= Beginning of Section =

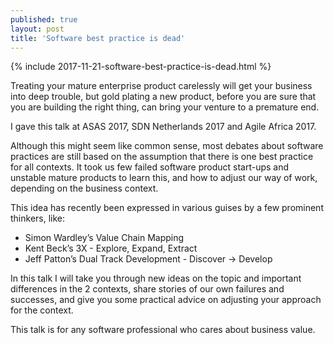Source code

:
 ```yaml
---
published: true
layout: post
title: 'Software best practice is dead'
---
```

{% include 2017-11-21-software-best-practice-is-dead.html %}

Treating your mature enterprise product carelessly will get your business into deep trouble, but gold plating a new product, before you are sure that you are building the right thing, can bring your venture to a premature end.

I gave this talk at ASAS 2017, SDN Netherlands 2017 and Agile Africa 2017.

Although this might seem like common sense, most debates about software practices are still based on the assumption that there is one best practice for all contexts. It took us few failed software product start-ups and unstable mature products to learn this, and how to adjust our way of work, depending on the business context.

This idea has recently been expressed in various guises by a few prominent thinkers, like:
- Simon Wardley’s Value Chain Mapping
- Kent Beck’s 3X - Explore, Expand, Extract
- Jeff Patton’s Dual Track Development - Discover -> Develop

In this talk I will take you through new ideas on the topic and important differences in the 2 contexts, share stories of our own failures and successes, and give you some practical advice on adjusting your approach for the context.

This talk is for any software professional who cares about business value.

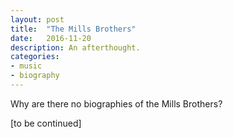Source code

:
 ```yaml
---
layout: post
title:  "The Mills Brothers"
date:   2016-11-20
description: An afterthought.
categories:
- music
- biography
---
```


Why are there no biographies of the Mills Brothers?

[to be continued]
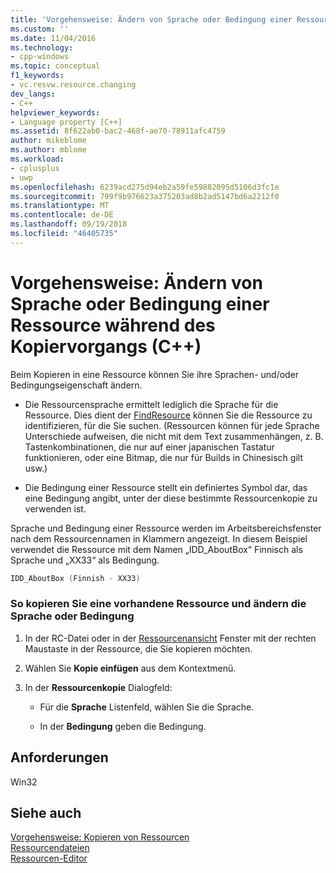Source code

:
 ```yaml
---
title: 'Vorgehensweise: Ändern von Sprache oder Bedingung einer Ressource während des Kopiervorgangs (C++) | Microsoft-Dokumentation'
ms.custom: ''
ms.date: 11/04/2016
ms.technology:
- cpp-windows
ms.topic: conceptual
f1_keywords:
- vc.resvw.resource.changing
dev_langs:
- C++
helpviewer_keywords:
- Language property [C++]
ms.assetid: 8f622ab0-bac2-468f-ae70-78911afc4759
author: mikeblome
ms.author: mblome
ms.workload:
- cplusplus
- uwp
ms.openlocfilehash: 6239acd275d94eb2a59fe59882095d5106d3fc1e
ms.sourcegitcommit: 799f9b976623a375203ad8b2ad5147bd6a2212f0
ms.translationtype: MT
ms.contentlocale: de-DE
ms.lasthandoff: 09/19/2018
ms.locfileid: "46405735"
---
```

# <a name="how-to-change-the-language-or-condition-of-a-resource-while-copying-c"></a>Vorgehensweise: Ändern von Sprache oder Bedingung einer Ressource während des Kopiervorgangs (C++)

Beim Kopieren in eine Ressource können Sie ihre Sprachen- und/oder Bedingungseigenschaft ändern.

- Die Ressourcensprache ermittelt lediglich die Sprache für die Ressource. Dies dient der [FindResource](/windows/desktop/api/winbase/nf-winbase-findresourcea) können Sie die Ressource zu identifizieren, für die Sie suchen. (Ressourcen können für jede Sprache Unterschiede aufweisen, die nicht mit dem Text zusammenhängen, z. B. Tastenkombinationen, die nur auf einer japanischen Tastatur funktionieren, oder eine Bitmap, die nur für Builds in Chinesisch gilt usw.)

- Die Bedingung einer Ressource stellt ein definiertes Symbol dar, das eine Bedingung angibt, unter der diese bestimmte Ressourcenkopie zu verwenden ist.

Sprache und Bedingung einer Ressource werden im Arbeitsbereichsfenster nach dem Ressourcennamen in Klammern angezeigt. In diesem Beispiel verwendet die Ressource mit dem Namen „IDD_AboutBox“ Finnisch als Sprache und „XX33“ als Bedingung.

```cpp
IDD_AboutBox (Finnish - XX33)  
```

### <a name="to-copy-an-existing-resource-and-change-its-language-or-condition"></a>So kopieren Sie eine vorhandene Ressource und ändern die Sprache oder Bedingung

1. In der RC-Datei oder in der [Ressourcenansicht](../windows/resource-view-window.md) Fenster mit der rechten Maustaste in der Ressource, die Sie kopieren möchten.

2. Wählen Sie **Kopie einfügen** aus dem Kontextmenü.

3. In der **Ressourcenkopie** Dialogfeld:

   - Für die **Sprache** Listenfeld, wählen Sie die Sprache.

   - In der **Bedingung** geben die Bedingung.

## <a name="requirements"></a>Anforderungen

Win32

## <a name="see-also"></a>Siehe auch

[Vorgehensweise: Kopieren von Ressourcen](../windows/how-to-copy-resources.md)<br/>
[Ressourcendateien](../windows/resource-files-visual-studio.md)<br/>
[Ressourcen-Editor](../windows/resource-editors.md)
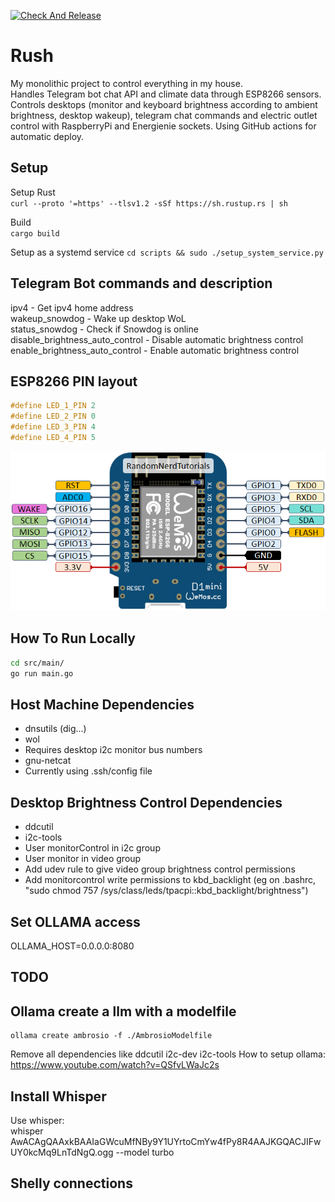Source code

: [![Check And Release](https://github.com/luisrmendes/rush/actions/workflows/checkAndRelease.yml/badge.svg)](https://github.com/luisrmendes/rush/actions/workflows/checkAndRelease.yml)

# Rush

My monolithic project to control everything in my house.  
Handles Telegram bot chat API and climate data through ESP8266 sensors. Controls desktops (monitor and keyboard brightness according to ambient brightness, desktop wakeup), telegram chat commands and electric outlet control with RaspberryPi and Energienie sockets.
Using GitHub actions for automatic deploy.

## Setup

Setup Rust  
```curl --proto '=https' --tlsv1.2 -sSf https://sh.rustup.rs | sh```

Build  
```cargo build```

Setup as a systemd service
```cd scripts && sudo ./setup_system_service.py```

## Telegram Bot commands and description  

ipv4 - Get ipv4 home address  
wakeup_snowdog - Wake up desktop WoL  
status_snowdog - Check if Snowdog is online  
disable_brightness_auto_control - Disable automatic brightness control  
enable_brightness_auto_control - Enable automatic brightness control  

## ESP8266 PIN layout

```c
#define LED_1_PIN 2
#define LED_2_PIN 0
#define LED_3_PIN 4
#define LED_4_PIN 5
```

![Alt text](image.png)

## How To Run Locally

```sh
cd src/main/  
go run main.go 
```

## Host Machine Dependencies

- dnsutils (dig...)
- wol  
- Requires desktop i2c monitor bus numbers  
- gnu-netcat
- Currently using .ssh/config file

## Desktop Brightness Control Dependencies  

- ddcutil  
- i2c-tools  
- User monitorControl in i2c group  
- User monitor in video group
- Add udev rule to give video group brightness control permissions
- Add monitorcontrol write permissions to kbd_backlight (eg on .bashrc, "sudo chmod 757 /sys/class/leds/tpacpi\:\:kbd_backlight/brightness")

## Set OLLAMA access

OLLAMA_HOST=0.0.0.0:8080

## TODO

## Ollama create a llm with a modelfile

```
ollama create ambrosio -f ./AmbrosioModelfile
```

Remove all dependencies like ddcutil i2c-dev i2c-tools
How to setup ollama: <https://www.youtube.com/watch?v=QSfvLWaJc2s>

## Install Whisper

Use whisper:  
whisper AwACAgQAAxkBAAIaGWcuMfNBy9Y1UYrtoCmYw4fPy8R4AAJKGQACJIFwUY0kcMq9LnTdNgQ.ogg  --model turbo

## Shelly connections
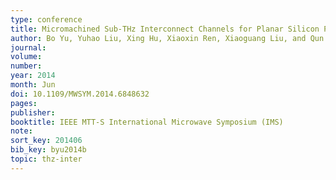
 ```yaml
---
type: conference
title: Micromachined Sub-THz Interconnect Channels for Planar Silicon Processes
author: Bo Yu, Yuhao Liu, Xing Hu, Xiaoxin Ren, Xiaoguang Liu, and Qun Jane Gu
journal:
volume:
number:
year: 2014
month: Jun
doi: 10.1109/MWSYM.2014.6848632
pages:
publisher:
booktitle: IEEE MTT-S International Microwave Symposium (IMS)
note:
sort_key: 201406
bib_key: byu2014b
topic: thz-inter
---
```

= End of Section =
= Beginning of Section =

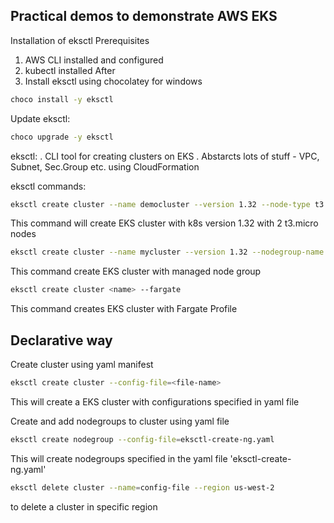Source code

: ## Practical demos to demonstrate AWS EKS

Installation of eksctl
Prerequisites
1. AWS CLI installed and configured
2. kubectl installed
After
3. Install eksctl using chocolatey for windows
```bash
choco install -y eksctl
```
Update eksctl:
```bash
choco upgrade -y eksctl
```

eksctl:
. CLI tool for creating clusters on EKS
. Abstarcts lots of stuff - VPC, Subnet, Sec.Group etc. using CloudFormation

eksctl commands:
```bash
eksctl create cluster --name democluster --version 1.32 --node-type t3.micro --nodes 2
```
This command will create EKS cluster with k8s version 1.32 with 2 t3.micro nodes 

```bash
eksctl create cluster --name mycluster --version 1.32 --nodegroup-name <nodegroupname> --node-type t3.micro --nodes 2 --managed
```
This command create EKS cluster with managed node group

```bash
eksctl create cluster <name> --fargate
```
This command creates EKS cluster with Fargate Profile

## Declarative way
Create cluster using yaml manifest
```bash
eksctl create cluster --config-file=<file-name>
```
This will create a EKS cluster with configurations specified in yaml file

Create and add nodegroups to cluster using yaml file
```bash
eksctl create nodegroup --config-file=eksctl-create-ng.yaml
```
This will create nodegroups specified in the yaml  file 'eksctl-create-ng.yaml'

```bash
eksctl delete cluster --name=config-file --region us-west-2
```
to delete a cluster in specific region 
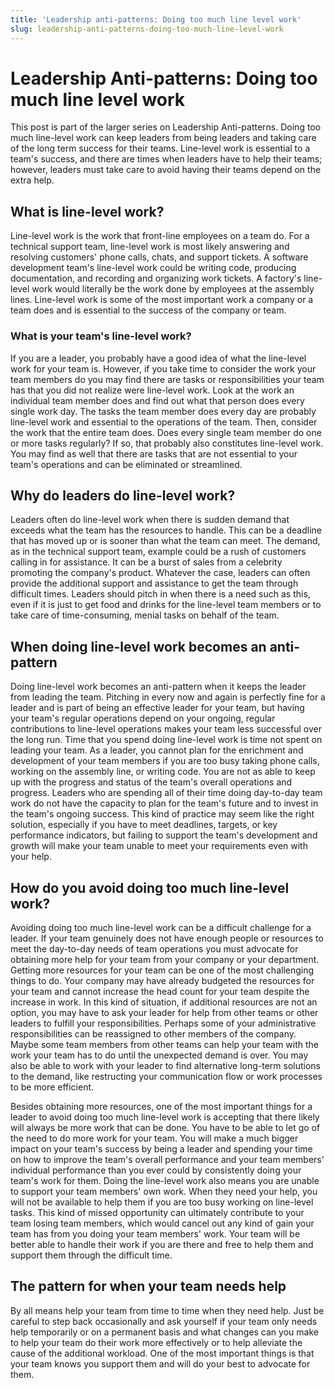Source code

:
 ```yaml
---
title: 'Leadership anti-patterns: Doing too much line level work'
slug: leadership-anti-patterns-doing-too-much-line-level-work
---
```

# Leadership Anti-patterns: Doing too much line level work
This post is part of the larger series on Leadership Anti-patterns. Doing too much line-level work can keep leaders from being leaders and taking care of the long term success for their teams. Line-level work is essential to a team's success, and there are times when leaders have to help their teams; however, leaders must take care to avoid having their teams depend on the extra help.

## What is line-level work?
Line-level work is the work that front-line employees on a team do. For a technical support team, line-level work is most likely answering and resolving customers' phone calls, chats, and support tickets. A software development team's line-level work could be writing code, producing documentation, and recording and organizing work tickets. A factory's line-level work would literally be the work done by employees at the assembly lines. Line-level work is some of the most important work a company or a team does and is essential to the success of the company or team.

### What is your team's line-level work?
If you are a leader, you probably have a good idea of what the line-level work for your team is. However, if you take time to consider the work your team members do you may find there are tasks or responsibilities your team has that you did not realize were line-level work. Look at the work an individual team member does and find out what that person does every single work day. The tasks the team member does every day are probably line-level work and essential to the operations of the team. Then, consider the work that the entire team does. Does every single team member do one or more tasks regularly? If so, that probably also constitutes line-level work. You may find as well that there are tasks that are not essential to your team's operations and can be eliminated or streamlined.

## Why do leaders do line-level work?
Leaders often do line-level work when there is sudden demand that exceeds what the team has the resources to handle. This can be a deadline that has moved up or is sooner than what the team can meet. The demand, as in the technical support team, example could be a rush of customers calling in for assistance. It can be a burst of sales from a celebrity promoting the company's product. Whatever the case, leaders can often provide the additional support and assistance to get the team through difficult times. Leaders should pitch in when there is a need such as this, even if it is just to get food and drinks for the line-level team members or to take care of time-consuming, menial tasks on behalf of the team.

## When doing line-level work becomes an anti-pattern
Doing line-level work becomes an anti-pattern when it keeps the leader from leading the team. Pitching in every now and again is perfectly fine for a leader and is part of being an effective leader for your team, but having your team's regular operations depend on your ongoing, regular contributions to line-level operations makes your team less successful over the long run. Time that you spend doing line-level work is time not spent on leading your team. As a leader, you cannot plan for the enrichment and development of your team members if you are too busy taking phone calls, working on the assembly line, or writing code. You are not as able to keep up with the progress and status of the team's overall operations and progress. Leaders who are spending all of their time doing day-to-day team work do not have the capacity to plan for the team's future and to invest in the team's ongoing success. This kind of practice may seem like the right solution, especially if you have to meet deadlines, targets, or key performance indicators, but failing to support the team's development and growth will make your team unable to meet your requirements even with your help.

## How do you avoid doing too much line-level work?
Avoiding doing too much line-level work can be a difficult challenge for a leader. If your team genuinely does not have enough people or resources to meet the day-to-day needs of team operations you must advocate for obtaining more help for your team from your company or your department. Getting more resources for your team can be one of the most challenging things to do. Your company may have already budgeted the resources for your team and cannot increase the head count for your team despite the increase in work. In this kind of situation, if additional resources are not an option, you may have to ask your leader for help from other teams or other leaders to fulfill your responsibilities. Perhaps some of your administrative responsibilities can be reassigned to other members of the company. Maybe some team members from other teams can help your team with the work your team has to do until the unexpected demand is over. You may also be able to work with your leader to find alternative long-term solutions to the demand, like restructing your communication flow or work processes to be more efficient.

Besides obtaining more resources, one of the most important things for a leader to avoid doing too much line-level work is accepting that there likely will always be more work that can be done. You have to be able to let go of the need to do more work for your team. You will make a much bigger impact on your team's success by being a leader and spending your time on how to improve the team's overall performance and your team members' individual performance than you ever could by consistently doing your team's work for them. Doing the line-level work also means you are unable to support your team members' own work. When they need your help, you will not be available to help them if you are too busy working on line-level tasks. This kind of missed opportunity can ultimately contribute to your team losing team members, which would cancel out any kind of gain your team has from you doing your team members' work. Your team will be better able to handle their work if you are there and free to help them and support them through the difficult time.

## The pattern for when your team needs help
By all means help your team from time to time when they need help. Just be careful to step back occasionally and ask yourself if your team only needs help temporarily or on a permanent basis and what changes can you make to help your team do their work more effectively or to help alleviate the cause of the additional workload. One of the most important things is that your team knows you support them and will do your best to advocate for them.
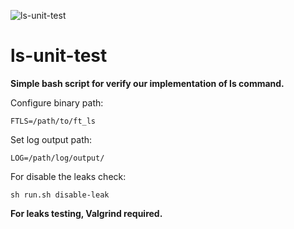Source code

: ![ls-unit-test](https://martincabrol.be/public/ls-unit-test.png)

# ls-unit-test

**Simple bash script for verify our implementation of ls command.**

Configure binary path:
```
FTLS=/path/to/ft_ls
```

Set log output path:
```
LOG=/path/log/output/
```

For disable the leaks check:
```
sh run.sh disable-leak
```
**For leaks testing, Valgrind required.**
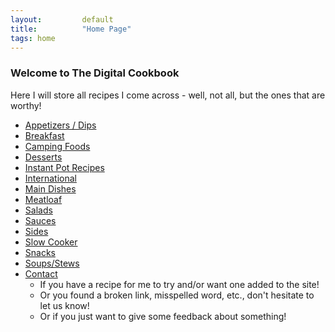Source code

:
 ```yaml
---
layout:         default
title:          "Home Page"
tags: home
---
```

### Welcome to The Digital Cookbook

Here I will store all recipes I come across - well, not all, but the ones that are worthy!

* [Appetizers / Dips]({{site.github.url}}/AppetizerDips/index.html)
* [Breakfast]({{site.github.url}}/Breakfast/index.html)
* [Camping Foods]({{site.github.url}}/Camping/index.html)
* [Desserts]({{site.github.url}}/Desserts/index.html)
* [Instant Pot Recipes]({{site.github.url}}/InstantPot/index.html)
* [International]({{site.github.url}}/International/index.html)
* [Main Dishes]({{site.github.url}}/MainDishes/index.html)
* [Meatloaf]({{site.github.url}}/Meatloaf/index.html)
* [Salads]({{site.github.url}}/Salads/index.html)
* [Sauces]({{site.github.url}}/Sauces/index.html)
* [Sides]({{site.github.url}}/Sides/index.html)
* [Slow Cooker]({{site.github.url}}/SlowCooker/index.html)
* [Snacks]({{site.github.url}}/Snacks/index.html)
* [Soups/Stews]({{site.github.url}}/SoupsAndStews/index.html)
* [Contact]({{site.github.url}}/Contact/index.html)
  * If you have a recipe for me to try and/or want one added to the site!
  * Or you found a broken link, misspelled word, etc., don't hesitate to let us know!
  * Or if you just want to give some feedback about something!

= End of Section =

Exercise requirements ▸
Starting with the line that contains "- Jeff Patton’s" and finishing with the line that contains "Beim Kopieren in", reproduce every line of the material above exactly, but not the pictures.

Written solution ▸
- Jeff Patton’s Dual Track Development - Discover -> Develop

In this talk I will take you through new ideas on the topic and important differences in the 2 contexts, share stories of our own failures and successes, and give you some practical advice on adjusting your approach for the context.

This talk is for any software professional who cares about business value.

Source code

:
 ```yaml
---
layout: post
title:  "The Mills Brothers"
date:   2016-11-20
description: An afterthought.
categories:
- music
- biography
---
```


Why are there no biographies of the Mills Brothers?

[to be continued]
Source code

:
 ```yaml
---
title: 'Vorgehensweise: Ändern von Sprache oder Bedingung einer Ressource während des Kopiervorgangs (C++) | Microsoft-Dokumentation'
ms.custom: ''
ms.date: 11/04/2016
ms.technology:
- cpp-windows
ms.topic: conceptual
f1_keywords:
- vc.resvw.resource.changing
dev_langs:
- C++
helpviewer_keywords:
- Language property [C++]
ms.assetid: 8f622ab0-bac2-468f-ae70-78911afc4759
author: mikeblome
ms.author: mblome
ms.workload:
- cplusplus
- uwp
ms.openlocfilehash: 6239acd275d94eb2a59fe59882095d5106d3fc1e
ms.sourcegitcommit: 799f9b976623a375203ad8b2ad5147bd6a2212f0
ms.translationtype: MT
ms.contentlocale: de-DE
ms.lasthandoff: 09/19/2018
ms.locfileid: "46405735"
---
```

# <a name="how-to-change-the-language-or-condition-of-a-resource-while-copying-c"></a>Vorgehensweise: Ändern von Sprache oder Bedingung einer Ressource während des Kopiervorgangs (C++)

Beim Kopieren in eine Ressource können Sie ihre Sprachen- und/oder Bedingungseigenschaft ändern.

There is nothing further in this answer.